» **Your task**
Going down the data below, set down exactly the line with "text-align: center;" and each line after it through the line with "<li> <b>Dr. Lbadaoui-Darvas Mária:</b>"; no other lines.

» **Recorded information**
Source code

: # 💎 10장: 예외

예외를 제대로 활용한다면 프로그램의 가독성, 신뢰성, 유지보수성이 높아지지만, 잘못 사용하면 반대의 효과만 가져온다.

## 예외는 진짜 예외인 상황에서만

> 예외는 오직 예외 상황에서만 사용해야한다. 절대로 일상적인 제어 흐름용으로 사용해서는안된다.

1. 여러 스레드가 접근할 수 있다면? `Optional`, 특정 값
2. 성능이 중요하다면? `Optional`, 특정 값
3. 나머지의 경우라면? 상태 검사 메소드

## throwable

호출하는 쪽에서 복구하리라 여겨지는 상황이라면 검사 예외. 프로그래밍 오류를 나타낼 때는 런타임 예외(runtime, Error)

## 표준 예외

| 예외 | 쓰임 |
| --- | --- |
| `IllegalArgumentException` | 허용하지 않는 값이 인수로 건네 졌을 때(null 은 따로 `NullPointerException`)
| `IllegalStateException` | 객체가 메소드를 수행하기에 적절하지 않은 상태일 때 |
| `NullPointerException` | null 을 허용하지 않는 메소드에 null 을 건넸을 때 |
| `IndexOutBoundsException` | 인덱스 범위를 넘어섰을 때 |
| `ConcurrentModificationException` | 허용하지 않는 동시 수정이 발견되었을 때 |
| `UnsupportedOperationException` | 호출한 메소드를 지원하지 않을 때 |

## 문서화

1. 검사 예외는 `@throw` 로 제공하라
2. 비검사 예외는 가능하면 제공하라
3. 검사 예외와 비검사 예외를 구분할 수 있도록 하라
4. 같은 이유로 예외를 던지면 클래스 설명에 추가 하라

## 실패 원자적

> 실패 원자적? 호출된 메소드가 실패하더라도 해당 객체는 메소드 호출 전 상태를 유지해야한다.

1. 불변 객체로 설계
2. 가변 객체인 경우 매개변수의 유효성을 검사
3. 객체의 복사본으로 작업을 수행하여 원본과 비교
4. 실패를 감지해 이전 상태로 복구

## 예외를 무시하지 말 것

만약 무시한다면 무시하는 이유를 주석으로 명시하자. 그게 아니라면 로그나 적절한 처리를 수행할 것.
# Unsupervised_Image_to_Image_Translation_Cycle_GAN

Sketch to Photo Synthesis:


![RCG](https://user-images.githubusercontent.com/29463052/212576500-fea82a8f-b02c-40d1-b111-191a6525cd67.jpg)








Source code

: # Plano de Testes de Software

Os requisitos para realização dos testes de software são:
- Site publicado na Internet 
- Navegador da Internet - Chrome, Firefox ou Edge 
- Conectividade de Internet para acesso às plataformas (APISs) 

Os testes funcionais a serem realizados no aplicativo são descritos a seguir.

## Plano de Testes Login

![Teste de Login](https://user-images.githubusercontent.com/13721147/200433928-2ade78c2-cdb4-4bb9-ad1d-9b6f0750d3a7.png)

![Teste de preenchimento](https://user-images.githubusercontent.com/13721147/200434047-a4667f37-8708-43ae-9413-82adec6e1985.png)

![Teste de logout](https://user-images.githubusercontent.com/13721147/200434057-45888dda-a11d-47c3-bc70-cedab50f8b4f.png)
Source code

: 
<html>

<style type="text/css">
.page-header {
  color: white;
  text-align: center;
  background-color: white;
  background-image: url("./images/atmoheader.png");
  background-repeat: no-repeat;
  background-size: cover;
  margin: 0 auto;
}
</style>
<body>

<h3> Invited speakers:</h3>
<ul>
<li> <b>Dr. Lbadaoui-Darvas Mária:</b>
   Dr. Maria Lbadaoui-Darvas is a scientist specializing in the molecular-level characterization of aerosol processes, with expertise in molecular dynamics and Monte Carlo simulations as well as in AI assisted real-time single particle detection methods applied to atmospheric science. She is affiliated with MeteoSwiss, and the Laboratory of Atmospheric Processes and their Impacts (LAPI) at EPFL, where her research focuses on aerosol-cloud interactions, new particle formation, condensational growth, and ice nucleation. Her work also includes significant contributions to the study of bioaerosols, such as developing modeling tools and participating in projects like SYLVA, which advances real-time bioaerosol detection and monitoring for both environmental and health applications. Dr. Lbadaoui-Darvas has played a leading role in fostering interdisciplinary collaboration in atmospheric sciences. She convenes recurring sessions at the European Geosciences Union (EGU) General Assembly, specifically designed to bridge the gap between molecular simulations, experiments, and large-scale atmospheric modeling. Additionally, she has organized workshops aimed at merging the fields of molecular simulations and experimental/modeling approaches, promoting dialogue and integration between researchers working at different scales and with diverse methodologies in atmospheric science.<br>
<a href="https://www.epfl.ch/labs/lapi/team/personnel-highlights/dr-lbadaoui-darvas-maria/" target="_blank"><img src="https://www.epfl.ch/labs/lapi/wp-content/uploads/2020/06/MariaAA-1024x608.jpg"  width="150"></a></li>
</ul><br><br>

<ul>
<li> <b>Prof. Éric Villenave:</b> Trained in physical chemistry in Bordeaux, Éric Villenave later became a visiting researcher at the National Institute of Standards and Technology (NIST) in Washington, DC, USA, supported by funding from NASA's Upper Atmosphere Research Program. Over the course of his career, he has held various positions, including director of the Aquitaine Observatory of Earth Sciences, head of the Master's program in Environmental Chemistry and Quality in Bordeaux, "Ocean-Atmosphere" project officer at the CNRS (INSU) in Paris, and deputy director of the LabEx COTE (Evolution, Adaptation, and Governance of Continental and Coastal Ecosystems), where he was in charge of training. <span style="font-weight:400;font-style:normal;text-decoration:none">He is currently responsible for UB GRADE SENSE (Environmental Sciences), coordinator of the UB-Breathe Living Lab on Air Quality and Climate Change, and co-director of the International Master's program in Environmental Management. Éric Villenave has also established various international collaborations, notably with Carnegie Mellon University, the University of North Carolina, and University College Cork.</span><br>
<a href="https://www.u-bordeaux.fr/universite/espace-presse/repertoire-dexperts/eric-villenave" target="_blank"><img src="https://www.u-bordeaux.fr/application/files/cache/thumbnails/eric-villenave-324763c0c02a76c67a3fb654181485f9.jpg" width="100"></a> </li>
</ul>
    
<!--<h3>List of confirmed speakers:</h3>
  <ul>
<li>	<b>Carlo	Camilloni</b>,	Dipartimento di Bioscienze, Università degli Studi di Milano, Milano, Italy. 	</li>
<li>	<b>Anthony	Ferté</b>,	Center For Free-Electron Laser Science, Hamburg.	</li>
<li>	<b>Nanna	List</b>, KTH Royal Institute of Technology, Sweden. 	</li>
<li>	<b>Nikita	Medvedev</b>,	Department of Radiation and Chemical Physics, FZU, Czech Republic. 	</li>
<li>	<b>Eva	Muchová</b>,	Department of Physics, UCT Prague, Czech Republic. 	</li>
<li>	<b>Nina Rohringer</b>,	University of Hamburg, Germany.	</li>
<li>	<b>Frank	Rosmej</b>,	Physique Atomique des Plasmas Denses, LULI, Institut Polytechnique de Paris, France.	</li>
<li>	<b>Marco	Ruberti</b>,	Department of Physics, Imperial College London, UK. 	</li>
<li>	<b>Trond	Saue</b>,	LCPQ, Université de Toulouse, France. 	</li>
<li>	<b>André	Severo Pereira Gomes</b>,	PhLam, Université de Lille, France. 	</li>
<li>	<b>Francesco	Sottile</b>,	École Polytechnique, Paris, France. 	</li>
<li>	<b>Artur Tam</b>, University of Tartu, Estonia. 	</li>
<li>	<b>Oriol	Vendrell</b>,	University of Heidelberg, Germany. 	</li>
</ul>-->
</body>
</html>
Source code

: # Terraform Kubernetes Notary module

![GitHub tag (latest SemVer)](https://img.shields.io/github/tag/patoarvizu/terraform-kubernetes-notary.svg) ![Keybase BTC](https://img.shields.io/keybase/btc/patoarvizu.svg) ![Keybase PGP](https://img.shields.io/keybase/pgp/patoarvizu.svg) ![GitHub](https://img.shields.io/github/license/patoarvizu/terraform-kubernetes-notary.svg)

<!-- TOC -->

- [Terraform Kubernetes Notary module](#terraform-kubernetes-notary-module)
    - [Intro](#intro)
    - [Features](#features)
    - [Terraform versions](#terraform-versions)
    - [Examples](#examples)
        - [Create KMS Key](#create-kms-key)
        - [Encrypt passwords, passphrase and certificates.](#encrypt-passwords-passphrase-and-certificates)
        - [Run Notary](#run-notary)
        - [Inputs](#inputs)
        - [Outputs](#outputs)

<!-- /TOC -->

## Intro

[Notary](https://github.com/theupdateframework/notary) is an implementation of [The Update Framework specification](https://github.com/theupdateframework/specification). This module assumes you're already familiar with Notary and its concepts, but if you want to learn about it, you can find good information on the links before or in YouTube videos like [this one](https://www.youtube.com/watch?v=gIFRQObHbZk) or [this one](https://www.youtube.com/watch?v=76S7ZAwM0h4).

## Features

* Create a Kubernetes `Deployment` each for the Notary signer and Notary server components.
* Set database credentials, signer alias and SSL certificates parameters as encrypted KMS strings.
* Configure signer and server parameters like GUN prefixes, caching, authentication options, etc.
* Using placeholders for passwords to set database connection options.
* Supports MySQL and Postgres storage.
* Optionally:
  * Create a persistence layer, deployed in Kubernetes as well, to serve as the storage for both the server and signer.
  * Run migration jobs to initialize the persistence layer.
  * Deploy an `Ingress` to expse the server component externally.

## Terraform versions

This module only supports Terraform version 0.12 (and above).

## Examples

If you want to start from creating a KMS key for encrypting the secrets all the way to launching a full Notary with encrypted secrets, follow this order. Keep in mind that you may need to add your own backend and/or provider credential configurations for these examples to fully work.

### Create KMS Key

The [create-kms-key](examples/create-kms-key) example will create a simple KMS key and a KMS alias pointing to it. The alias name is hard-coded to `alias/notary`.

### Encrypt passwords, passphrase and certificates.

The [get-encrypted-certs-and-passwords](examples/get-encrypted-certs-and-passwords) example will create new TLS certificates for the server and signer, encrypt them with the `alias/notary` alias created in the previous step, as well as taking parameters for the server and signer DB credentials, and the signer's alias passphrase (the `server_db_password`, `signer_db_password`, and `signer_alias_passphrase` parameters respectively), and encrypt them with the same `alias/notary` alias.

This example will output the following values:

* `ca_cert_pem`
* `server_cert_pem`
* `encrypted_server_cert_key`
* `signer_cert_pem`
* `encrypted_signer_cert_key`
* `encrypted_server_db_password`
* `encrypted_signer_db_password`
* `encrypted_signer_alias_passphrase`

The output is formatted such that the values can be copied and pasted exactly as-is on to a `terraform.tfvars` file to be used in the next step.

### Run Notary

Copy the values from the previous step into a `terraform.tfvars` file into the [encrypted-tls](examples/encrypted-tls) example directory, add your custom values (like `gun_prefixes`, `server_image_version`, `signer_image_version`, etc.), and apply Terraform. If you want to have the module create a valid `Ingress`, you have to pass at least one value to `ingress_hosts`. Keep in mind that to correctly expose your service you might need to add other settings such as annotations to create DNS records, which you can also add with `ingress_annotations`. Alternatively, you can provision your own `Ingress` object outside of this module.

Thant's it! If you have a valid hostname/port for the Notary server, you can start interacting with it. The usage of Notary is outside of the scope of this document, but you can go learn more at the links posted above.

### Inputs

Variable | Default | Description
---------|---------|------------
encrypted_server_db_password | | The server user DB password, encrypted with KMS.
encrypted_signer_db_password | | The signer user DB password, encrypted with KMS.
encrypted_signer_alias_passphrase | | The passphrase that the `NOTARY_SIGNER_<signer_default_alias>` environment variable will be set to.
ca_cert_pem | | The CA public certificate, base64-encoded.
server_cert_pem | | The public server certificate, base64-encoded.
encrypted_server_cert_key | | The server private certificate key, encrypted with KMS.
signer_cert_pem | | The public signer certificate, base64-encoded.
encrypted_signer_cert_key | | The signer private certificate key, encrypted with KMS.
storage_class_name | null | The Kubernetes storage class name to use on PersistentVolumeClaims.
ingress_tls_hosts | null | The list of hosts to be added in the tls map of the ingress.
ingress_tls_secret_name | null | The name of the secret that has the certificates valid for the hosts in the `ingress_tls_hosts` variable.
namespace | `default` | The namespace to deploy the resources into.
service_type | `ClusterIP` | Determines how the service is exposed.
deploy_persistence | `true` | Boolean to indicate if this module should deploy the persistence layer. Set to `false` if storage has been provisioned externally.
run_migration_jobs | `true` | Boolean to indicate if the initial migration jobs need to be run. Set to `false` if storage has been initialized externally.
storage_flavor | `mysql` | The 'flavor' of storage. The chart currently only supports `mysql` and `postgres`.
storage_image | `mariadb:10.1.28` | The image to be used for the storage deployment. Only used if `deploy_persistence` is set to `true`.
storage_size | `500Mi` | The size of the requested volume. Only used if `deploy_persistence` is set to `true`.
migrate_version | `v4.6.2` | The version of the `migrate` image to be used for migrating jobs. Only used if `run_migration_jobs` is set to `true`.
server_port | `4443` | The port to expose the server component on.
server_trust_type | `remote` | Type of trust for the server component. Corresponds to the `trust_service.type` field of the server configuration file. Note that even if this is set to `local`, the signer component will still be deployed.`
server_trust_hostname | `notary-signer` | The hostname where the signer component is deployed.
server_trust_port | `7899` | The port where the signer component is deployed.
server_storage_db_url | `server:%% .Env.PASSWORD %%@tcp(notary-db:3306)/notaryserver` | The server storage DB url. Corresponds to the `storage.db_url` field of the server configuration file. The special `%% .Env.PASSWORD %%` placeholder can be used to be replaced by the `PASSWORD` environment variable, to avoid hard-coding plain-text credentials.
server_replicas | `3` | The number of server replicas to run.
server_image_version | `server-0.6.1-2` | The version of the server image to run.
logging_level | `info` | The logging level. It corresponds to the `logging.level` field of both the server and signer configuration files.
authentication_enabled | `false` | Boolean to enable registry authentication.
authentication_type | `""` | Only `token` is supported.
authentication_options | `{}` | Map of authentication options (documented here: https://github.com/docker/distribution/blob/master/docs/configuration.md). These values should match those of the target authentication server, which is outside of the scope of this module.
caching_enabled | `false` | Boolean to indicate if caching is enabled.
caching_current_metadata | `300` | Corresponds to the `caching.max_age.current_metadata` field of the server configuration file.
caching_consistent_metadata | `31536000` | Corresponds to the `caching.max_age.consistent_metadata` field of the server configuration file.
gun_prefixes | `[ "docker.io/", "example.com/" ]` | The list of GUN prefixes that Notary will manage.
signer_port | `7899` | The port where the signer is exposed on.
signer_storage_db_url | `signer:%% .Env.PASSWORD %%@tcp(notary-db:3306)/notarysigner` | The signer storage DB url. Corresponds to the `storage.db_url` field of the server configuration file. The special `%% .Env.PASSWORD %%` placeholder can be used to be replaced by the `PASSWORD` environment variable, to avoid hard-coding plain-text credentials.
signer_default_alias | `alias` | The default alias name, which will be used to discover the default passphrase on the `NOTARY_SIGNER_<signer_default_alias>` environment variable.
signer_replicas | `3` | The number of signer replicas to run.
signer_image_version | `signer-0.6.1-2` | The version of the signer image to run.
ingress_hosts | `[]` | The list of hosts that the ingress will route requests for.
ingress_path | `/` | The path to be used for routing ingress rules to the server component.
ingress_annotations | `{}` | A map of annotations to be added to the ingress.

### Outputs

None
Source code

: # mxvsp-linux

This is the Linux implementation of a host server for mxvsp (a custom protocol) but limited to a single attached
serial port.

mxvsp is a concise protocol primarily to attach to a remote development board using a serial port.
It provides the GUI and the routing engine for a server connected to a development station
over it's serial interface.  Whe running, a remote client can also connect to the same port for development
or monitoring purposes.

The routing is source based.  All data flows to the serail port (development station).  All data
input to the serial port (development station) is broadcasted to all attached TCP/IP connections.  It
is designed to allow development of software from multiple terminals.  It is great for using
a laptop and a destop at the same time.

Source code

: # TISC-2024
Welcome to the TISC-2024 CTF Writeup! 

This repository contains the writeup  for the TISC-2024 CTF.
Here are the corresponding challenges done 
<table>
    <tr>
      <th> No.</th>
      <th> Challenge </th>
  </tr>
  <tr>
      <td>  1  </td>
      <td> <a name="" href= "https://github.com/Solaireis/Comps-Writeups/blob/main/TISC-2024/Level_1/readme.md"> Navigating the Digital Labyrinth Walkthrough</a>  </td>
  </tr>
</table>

» **Result of this exercise**
  text-align: center;
  background-color: white;
  background-image: url("./images/atmoheader.png");
  background-repeat: no-repeat;
  background-size: cover;
  margin: 0 auto;
}
</style>
<body>

<h3> Invited speakers:</h3>
<ul>
<li> <b>Dr. Lbadaoui-Darvas Mária:</b>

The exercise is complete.